_Exercise directions_:
Go through the records below and return each line that has "decimale" in it.

_Records contained in a dataset_:
——————————

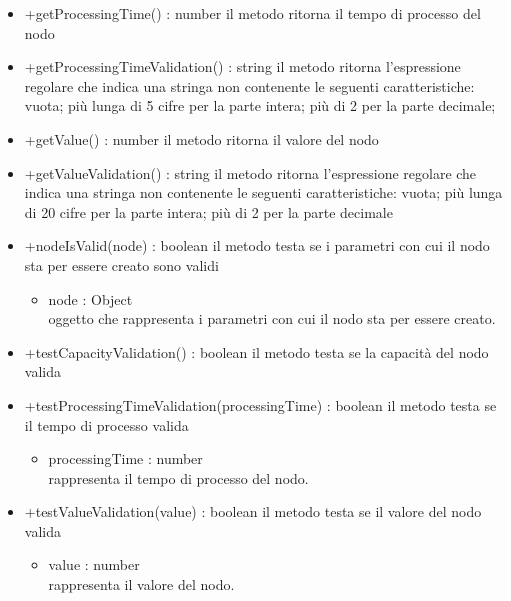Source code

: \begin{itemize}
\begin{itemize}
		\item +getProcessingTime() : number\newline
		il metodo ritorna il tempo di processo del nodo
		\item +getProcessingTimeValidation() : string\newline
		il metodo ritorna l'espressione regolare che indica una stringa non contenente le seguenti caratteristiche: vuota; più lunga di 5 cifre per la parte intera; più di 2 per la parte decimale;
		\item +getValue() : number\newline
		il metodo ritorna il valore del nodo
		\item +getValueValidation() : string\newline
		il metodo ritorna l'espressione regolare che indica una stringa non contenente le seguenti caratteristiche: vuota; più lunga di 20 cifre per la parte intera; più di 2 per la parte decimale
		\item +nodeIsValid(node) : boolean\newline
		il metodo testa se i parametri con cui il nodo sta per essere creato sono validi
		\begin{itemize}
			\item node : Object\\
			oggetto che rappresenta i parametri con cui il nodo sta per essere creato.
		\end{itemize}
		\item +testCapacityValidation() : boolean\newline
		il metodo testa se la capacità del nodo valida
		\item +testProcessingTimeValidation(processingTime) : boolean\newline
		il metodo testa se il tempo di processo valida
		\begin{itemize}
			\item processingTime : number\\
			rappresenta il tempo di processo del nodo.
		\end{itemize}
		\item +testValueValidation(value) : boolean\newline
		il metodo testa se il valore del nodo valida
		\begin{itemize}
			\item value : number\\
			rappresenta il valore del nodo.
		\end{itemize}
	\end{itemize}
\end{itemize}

——————————

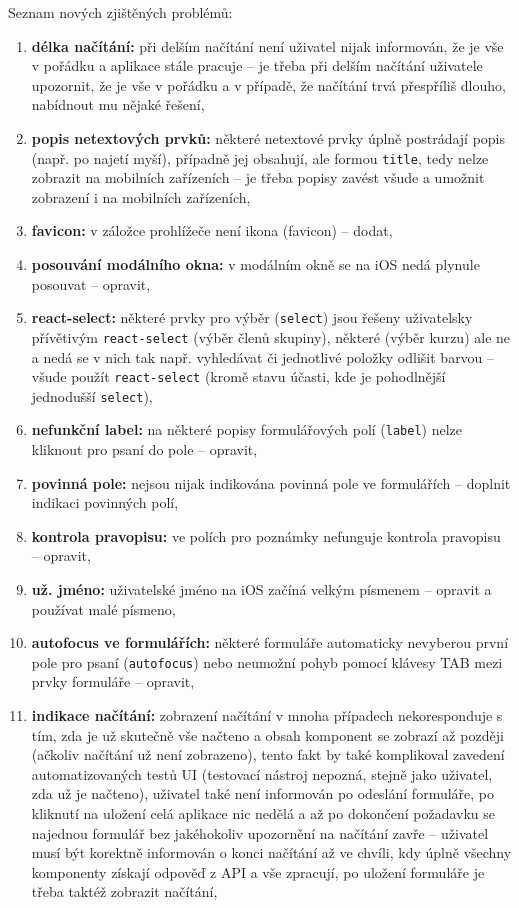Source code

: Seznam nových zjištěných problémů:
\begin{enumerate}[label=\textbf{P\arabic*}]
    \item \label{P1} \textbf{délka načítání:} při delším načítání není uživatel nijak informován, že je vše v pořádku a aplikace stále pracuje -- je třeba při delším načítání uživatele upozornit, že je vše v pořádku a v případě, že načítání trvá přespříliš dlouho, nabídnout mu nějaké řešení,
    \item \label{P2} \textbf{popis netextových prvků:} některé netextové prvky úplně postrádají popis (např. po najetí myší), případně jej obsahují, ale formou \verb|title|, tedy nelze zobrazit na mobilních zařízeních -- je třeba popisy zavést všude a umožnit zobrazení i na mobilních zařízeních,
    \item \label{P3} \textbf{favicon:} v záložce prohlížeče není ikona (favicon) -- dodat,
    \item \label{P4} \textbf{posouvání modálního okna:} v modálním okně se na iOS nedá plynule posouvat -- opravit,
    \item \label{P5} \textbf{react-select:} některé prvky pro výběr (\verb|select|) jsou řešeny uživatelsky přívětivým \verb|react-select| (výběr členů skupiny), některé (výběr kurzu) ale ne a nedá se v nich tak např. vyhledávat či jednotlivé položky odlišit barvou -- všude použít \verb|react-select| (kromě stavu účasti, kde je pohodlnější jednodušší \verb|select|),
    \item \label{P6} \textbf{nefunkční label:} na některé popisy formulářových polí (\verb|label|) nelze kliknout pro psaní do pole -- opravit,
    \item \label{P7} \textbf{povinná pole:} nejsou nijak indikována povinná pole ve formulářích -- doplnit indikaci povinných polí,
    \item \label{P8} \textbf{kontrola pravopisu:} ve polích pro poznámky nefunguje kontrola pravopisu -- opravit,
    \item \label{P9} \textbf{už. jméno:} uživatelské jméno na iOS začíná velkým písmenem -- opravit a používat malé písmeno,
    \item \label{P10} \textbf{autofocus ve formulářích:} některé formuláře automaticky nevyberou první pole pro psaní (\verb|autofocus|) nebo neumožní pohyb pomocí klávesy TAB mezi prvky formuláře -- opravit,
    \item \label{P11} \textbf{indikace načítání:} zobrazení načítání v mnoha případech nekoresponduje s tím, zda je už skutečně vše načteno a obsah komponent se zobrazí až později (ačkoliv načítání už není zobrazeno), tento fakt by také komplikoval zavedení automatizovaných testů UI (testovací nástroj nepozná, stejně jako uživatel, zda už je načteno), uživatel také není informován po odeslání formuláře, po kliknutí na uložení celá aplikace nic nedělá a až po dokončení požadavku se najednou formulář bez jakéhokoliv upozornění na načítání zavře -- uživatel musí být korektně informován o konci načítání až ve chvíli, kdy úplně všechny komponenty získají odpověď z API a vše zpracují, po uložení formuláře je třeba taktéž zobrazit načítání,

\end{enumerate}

——————————

_Your response_:
		il metodo ritorna l'espressione regolare che indica una stringa non contenente le seguenti caratteristiche: vuota; più lunga di 5 cifre per la parte intera; più di 2 per la parte decimale;
		il metodo ritorna l'espressione regolare che indica una stringa non contenente le seguenti caratteristiche: vuota; più lunga di 20 cifre per la parte intera; più di 2 per la parte decimale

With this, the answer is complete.